Pictures paired with source code:
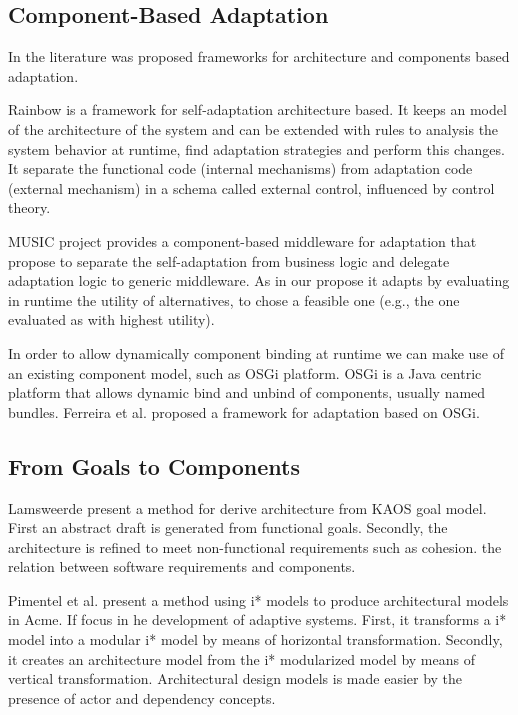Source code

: \subsection{Component-Based Adaptation}

In the literature was proposed frameworks for architecture and components based adaptation.

Rainbow\cite{garlan_rainbow:_2004} is a framework for self-adaptation architecture based. It keeps an model of the architecture of the system and can be extended with rules to analysis the system behavior at runtime, find adaptation strategies and perform this changes. It separate the functional code (internal mechanisms) from adaptation code (external mechanism) in a schema called external control, influenced by control theory.

MUSIC\cite{rouvoy_music:_2009} project provides a component-based middleware for adaptation that propose to separate the self-adaptation from business logic and delegate adaptation logic to generic middleware. As in our propose it adapts by evaluating in runtime the utility of alternatives, to chose a feasible one (e.g., the one evaluated as with highest utility).

In order to allow dynamically component binding at runtime we can make use of an existing component model, such as OSGi platform\cite{the_osgi_alliance_osgi_2007}. OSGi is a Java centric platform that allows dynamic bind and unbind of components, usually named bundles. Ferreira et al.\cite{ferreira_-osgi:_2012} proposed a framework for adaptation based on OSGi.

\subsection{From Goals to Components}

Lamsweerde \cite{van_lamsweerde_system_2003} present a method for derive architecture from KAOS goal model. First an abstract draft is generated from functional goals. Secondly, the architecture is refined to meet non-functional requirements such as cohesion.   the relation between software requirements and components.

Pimentel et al. \cite{pimentel_deriving_2012} present a method  using i* models to produce architectural models in Acme. If focus in he development of adaptive systems. First, it transforms a i* model into a modular i* model by means of horizontal transformation. Secondly, it creates an architecture model from the i* modularized model by means of vertical transformation. Architectural design models is made easier by the
presence of actor and dependency concepts.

» Work instructions:
Output the line containing "Pimentel et al." and every line after it through the final line of the records above, exactly as written and nothing else.

» Result:
Pimentel et al. \cite{pimentel_deriving_2012} present a method  using i* models to produce architectural models in Acme. If focus in he development of adaptive systems. First, it transforms a i* model into a modular i* model by means of horizontal transformation. Secondly, it creates an architecture model from the i* modularized model by means of vertical transformation. Architectural design models is made easier by the
presence of actor and dependency concepts.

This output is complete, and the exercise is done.